The Flour Convoy
“The Flour Convoy” is a masterful weave by a writer skilled in his craft, and the reader is at once captivated and repelled by the tapestry of corruption, brutality, greed, and lack of concern for common people. A must read for anyone interested in post-colonial literature and Caribbean literature in particular.
THE FLOUR CONVOY
Review by Roopnandan Singh
I have never done a written book review before, but after reading The Flour Convoy, winner of the Guyana Prize for Literature 2012 and written by Professor Chaitram Singh, I felt impelled to share my thoughts on the book.
For me the following constitute a good work of fiction:
- It must be engaging, holding your interest all or most of the time. In other words, you don’t ever feel like putting it down. You always want to know what is next.

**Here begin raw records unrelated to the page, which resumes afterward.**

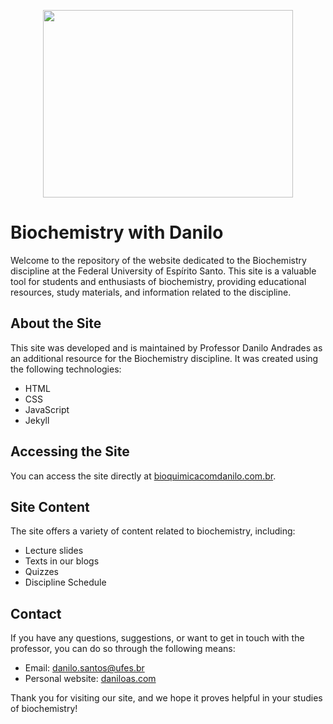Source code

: <p align="center">
  <img width="400" height="300" src="https://raw.githubusercontent.com/username/nome-do-repositorio/caminho/para/a/home.png">
</p>

# Biochemistry with Danilo

Welcome to the repository of the website dedicated to the Biochemistry discipline at the Federal University of Espírito Santo. This site is a valuable tool for students and enthusiasts of biochemistry, providing educational resources, study materials, and information related to the discipline.

## About the Site

This site was developed and is maintained by Professor Danilo Andrades as an additional resource for the Biochemistry discipline. It was created using the following technologies:

- HTML
- CSS
- JavaScript
- Jekyll

## Accessing the Site

You can access the site directly at [bioquimicacomdanilo.com.br](https://bioquimicacomdanilo.com.br).

## Site Content

The site offers a variety of content related to biochemistry, including:

- Lecture slides
- Texts in our blogs
- Quizzes
- Discipline Schedule

## Contact

If you have any questions, suggestions, or want to get in touch with the professor, you can do so through the following means:

- Email: [danilo.santos@ufes.br](mailto:danilo.santos@ufes.br)
- Personal website: [daniloas.com](https://daniloas.com/)

Thank you for visiting our site, and we hope it proves helpful in your studies of biochemistry!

- It’s realistic, feels like a true story, making you forget it’s a work of fiction.
- You can relate to the story in some way or another, or at least you feel as if you are on the scene, an eyewitness to what’s going on.
- If it’s a thick book, you brace yourself to go through it, yet when it’s over you wished it had more.
Well, well, well . . . What do you know?!. Turns out that The Flour Convoy is all of the above. For some Guyanese, both at home and abroad, it evokes a lot of memories and is therefore, nostalgic. Paradoxically, for many, it brings back to life some bitter days that are best obliterated from memory. And, even those in the latter group, will find it interesting to read, if only to celebrate the dawn of a new era in Guyana in 1992. In this fictionalized work of history, that captures the spirit of the time with its bit of humor and unique Guyanese culture, the plot, characterization, and style are flawless.
In today’s world, The Flour Convoy, is still relevant and, indeed, a timely reminder of what to guard against in every society.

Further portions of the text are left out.